November 20th, 2008 by eyal | 4 Comments | Filed in Companies, Investing

Quite a bit of panic out there today. Too bad the middle part was choppy. Anyways, I was looking at C, one of the ugliest charts out there, well of a company that is still listed and/or not government owned.

Alwaleed or not, I went to check out the bank’s Singapore branch website and look up info on funds insurance. Sure enough on the front page a large banner says: “Announcement on Deposits Guarantee in Singapore”. The main part says:

We continue to see rapid developments in financial markets around the world. Of particular note is the coordinated action by governments and regulators to instill confidence and stability in the global financial system.

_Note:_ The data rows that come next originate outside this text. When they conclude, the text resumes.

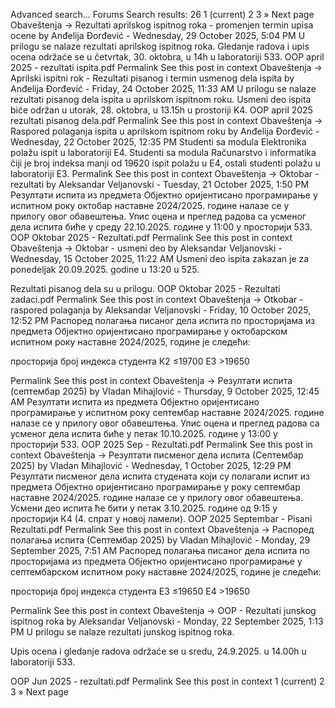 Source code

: Advanced search...
Forums
Search results: 26
1
(current)
2
3
»
Next page
Obaveštenja -> Rezultati aprilskog ispitnog roka - promenjen termin upisa ocene
by Anđelija Đorđević - Wednesday, 29 October 2025, 5:04 PM
U prilogu se nalaze rezultati aprilskog ispitnog roka.
Gledanje radova i upis ocena održaće se u četvrtak, 30. oktobra, u 14h u laboratoriji 533.
OOP april 2025 - rezultati ispita.pdf
Permalink
See this post in context
Obaveštenja -> Aprilski ispitni rok - Rezultati pisanog i termin usmenog dela ispita
by Anđelija Đorđević - Friday, 24 October 2025, 11:33 AM
U prilogu se nalaze rezultati pisanog dela ispita u aprilskom ispitnom roku.
Usmeni deo ispita biće održan u utorak, 28. oktobra, u 13.15h u prostoriji K4.
OOP april 2025 rezultati pisanog dela.pdf
Permalink
See this post in context
Obaveštenja -> Raspored polaganja ispita u aprilskom ispitnom roku
by Anđelija Đorđević - Wednesday, 22 October 2025, 12:35 PM
Studenti sa modula Elektronika polažu ispit u laboratoriji E4.
Studenti sa modula Računarstvo i informatika čiji je broj indeksa manji od 19620 ispit polažu u E4, ostali studenti polažu u laboratoriji E3.
Permalink
See this post in context
Obaveštenja -> Oktobar - rezultati
by Aleksandar Veljanovski - Tuesday, 21 October 2025, 1:50 PM
Резултати испита из предмета Објектно оријентисано програмирање у испитном року октобар наставне 2024/2025. године налазе се у прилогу овог обавештења.
Упис оцена и преглед радова са усменог дела испита биће у среду 22.10.2025. године у 11:00 у просторији 533.
OOP Oktobar 2025 - Rezultati.pdf
Permalink
See this post in context
Obaveštenja -> Oktobar - usmeni deo
by Aleksandar Veljanovski - Wednesday, 15 October 2025, 11:22 AM
Usmeni deo ispita zakazan je za ponedeljak 20.09.2025. godine u 13:20 u 525.

Rezultati pisanog dela su u prilogu.
OOP Oktobar 2025 - Rezultati zadaci.pdf
Permalink
See this post in context
Obaveštenja -> Otkobar - raspored polaganja
by Aleksandar Veljanovski - Friday, 10 October 2025, 12:52 PM
Распоред полагања писаног дела испита по просторијама из предмета Објектно оријентисано програмирање у октобарском испитном року наставне 2024/2025, године је следећи:

  просторија 
  број индекса студента 
К2 ≤19700
Е3 >19650

Permalink
See this post in context
Obaveštenja -> Резултати испита (септембар 2025)
by Vladan Mihajlović - Thursday, 9 October 2025, 12:45 AM
Резултати испита из предмета Објектно оријентисано програмирање у испитном року септембар наставне 2024/2025. године налазе се у прилогу овог обавештења.
Упис оцена и преглед радова са усменог дела испита биће у петак 10.10.2025. године у 13:00 у просторији 533.
OOP 2025 Sep - Rezultati.pdf
Permalink
See this post in context
Obaveštenja -> Резултати писменог дела испита (Септембар 2025)
by Vladan Mihajlović - Wednesday, 1 October 2025, 12:29 PM
Резултати писменог дела испита студената који су полагали испит из предмета Објектно оријентисано програмирање у року септембар наставне 2024/2025. године налазе се у прилогу овог обавештења.
Усмени део испита ће бити у петак 3.10.2025. године од 9:15 у просторији К4 (4. спрат у новој ламели).
OOP 2025 Septembar - Pisani Rezultati.pdf
Permalink
See this post in context
Obaveštenja -> Распоред полагања испита (Септембар 2025)
by Vladan Mihajlović - Monday, 29 September 2025, 7:51 AM
Распоред полагања писаног дела испита по просторијама из предмета Објектно оријентисано програмирање у септембарском испитном року наставне 2024/2025, године је следећи:

  просторија 
  број индекса студента 
Е3 ≤19650
Е4 >19650
 


Permalink
See this post in context
Obaveštenja -> OOP - Rezultati junskog ispitnog roka
by Aleksandar Veljanovski - Monday, 22 September 2025, 1:13 PM
U prilogu se nalaze rezultati junskog ispitnog roka.

Upis ocena i gledanje radova održaće se u sredu, 24.9.2025. u 14.00h u laboratoriji 533.

OOP Jun 2025 - rezultati.pdf
Permalink
See this post in context
1
(current)
2
3
»
Next page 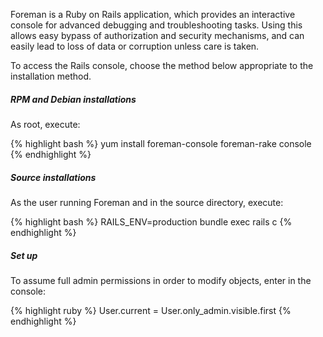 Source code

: 
Foreman is a Ruby on Rails application, which provides an interactive console for advanced debugging and troubleshooting tasks.  Using this allows easy bypass of authorization and security mechanisms, and can easily lead to loss of data or corruption unless care is taken.

To access the Rails console, choose the method below appropriate to the installation method.

##### RPM and Debian installations

As root, execute:

{% highlight bash %}
yum install foreman-console
foreman-rake console
{% endhighlight %}

##### Source installations

As the user running Foreman and in the source directory, execute:

{% highlight bash %}
RAILS_ENV=production bundle exec rails c
{% endhighlight %}

##### Set up

To assume full admin permissions in order to modify objects, enter in the console:

{% highlight ruby %}
User.current = User.only_admin.visible.first
{% endhighlight %}

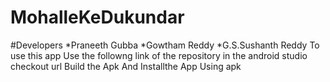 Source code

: # MohalleKeDukundar
#Developers
  *Praneeth Gubba
  *Gowtham Reddy
  *G.S.Sushanth Reddy
To use this app
Use the followng link of the repository in the android studio checkout url 
Build the Apk
And Installthe App Using apk
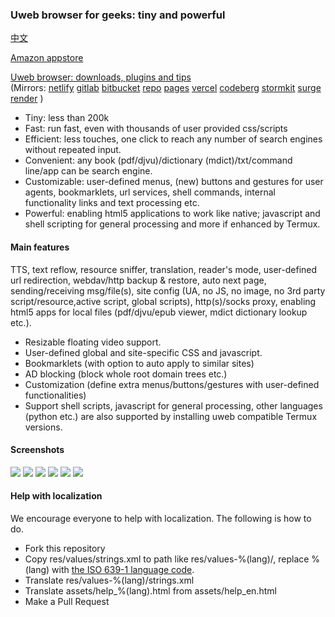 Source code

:### Uweb browser for geeks: tiny and powerful
[中文](README.zh_Hans.md)

[Amazon appstore](https://www.amazon.com/TorApp-Info-uweb-browser-for-geeks/dp/B098QPR6N5)

[Uweb browser: downloads, plugins and tips](https://torappinfo.github.io/uweb/en/)  
(Mirrors: 
[netlify](https://uwebzh.netlify.app/en/)
[gitlab](https://jamesfengcao.gitlab.io/uweb/en/)
[bitbucket](https://torappinfo.bitbucket.io/en/)
[repo](https://repo.or.cz/uweb.git/blob_plain/HEAD:/en/index.html)
[pages](https://uwebzh.pages.dev/en/)
[vercel](https://uweb-zh.vercel.app/en/)
[codeberg](https://jamesfengcao.codeberg.page/en/)
[stormkit](https://uweb.stormkit.dev/en/)
[surge](https://uweb.surge.sh/en/)
[render](https://uwebzh.onrender.com/en/)
)

- Tiny: less than 200k
- Fast: run fast, even with thousands of user provided css/scripts
- Efficient: less touches, one click to reach any number of search engines without repeated input.
- Convenient: any book (pdf/djvu)/dictionary (mdict)/txt/command line/app can be search engine.
- Customizable: user-defined menus, (new) buttons and gestures for user agents, bookmarklets, url services, shell commands, internal functionality links and text processing etc.
- Powerful: enabling html5 applications to work like native; javascript and shell scripting for general processing and more if enhanced by Termux.

#### Main features
TTS, text reflow, resource sniffer, translation, reader's mode, user-defined url redirection, webdav/http backup & restore, auto next page, sending/receiving msg/file(s), site config (UA, no JS, no image, no 3rd party script/resource,active script, global scripts), http(s)/socks proxy, enabling html5 apps for local files (pdf/djvu/epub viewer, mdict dictionary lookup etc.).

- Resizable floating video support.
- User-defined global and site-specific CSS and javascript.
- Bookmarklets (with option to auto apply to similar sites)
- AD blocking (block whole root domain trees etc.)
- Customization (define extra menus/buttons/gestures with user-defined functionalities)
- Support shell scripts, javascript for general processing, other languages (python etc.) are also supported by installing uweb compatible Termux versions.

#### Screenshots
![](https://i.postimg.cc/rsL9G5N1/home1.png)
![](https://i.postimg.cc/9QxJ3Rc2/globalcss.png)
![](https://i.postimg.cc/VksDHBQ4/globaljs.png)
![](https://i.postimg.cc/HLV3TYLy/longclick.png)
![](https://i.postimg.cc/XJ58ysdN/option1.png)
![](https://i.postimg.cc/0NFnQT6H/option2.png)

#### Help with localization
We encourage everyone to help with localization. The following is how to do.

- Fork this repository
- Copy res/values/strings.xml to path like res/values-%(lang)/, replace %(lang) with [the ISO 639-1 language code](http://www.loc.gov/standards/iso639-2/php/code_list.php).
- Translate res/values-%(lang)/strings.xml
- Translate assets/help_%(lang).html from assets/help_en.html
- Make a Pull Request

In Singapore, you will be aware that the Monetary Authority of Singapore has announced that it will guarantee all Singapore dollar and foreign currency deposits of individual and non-bank customers from October 16, 2008 until December 31, 2010. This guarantee will apply to all licensed banks in Singapore, including Citibank Singapore Limited and Citibank NA, Singapore Branch. Under this guarantee, all individual and corporate customers, including
those under the current Deposit Insurance Scheme administered by the Singapore Deposit Insurance Corporation, will enjoy protection from the Singapore Government on the full amount of their deposits for the duration of the guarantee.

With this announcement, all your savings deposits, current accounts, fixed deposit accounts and Supplementary Retirement Scheme bank accounts in Singapore are guaranteed by the Singapore Government.

This sounds fine. Although with Temasek / GIC / Who-Knows-What-Other-Company performance lately who knows what’s safe and what isn’t.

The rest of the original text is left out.